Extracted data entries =
= Beginning of Section =

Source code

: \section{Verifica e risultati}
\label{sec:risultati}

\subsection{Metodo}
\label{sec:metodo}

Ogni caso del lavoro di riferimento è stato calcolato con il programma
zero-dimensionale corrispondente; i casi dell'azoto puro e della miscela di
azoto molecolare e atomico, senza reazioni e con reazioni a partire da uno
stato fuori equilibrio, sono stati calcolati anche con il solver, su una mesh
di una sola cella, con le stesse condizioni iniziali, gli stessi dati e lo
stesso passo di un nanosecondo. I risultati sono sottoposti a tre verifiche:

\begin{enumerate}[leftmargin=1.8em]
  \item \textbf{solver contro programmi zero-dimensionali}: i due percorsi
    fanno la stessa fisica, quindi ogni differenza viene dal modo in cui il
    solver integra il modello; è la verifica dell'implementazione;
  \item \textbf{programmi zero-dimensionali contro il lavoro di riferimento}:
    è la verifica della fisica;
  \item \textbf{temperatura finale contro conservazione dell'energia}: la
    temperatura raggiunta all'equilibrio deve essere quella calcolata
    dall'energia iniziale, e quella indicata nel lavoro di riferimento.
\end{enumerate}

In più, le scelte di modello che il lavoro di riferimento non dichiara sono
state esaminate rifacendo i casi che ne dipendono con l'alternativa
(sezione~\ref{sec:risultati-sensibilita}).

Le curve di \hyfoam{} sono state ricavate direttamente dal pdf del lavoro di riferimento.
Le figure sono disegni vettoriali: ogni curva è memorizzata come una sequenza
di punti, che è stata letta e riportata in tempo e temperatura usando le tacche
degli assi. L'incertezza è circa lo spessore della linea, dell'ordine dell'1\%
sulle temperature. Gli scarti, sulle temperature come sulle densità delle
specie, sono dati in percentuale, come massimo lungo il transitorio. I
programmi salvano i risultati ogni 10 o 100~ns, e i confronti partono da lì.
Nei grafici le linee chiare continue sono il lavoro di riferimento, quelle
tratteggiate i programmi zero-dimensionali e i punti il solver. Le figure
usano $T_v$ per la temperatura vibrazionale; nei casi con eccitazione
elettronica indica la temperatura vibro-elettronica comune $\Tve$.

= End of Section =

Reproduce every entry, word for word.

Source code

: \section{Verifica e risultati}
\label{sec:risultati}

\subsection{Metodo}
\label{sec:metodo}

Ogni caso del lavoro di riferimento è stato calcolato con il programma
zero-dimensionale corrispondente; i casi dell'azoto puro e della miscela di
azoto molecolare e atomico, senza reazioni e con reazioni a partire da uno
stato fuori equilibrio, sono stati calcolati anche con il solver, su una mesh
di una sola cella, con le stesse condizioni iniziali, gli stessi dati e lo
stesso passo di un nanosecondo. I risultati sono sottoposti a tre verifiche:

\begin{enumerate}[leftmargin=1.8em]
  \item \textbf{solver contro programmi zero-dimensionali}: i due percorsi
    fanno la stessa fisica, quindi ogni differenza viene dal modo in cui il
    solver integra il modello; è la verifica dell'implementazione;
  \item \textbf{programmi zero-dimensionali contro il lavoro di riferimento}:
    è la verifica della fisica;
  \item \textbf{temperatura finale contro conservazione dell'energia}: la
    temperatura raggiunta all'equilibrio deve essere quella calcolata
    dall'energia iniziale, e quella indicata nel lavoro di riferimento.
\end{enumerate}

In più, le scelte di modello che il lavoro di riferimento non dichiara sono
state esaminate rifacendo i casi che ne dipendono con l'alternativa
(sezione~\ref{sec:risultati-sensibilita}).

Le curve di \hyfoam{} sono state ricavate direttamente dal pdf del lavoro di riferimento.
Le figure sono disegni vettoriali: ogni curva è memorizzata come una sequenza
di punti, che è stata letta e riportata in tempo e temperatura usando le tacche
degli assi. L'incertezza è circa lo spessore della linea, dell'ordine dell'1\%
sulle temperature. Gli scarti, sulle temperature come sulle densità delle
specie, sono dati in percentuale, come massimo lungo il transitorio. I
programmi salvano i risultati ogni 10 o 100~ns, e i confronti partono da lì.
Nei grafici le linee chiare continue sono il lavoro di riferimento, quelle
tratteggiate i programmi zero-dimensionali e i punti il solver. Le figure
usano $T_v$ per la temperatura vibrazionale; nei casi con eccitazione
elettronica indica la temperatura vibro-elettronica comune $\Tve$.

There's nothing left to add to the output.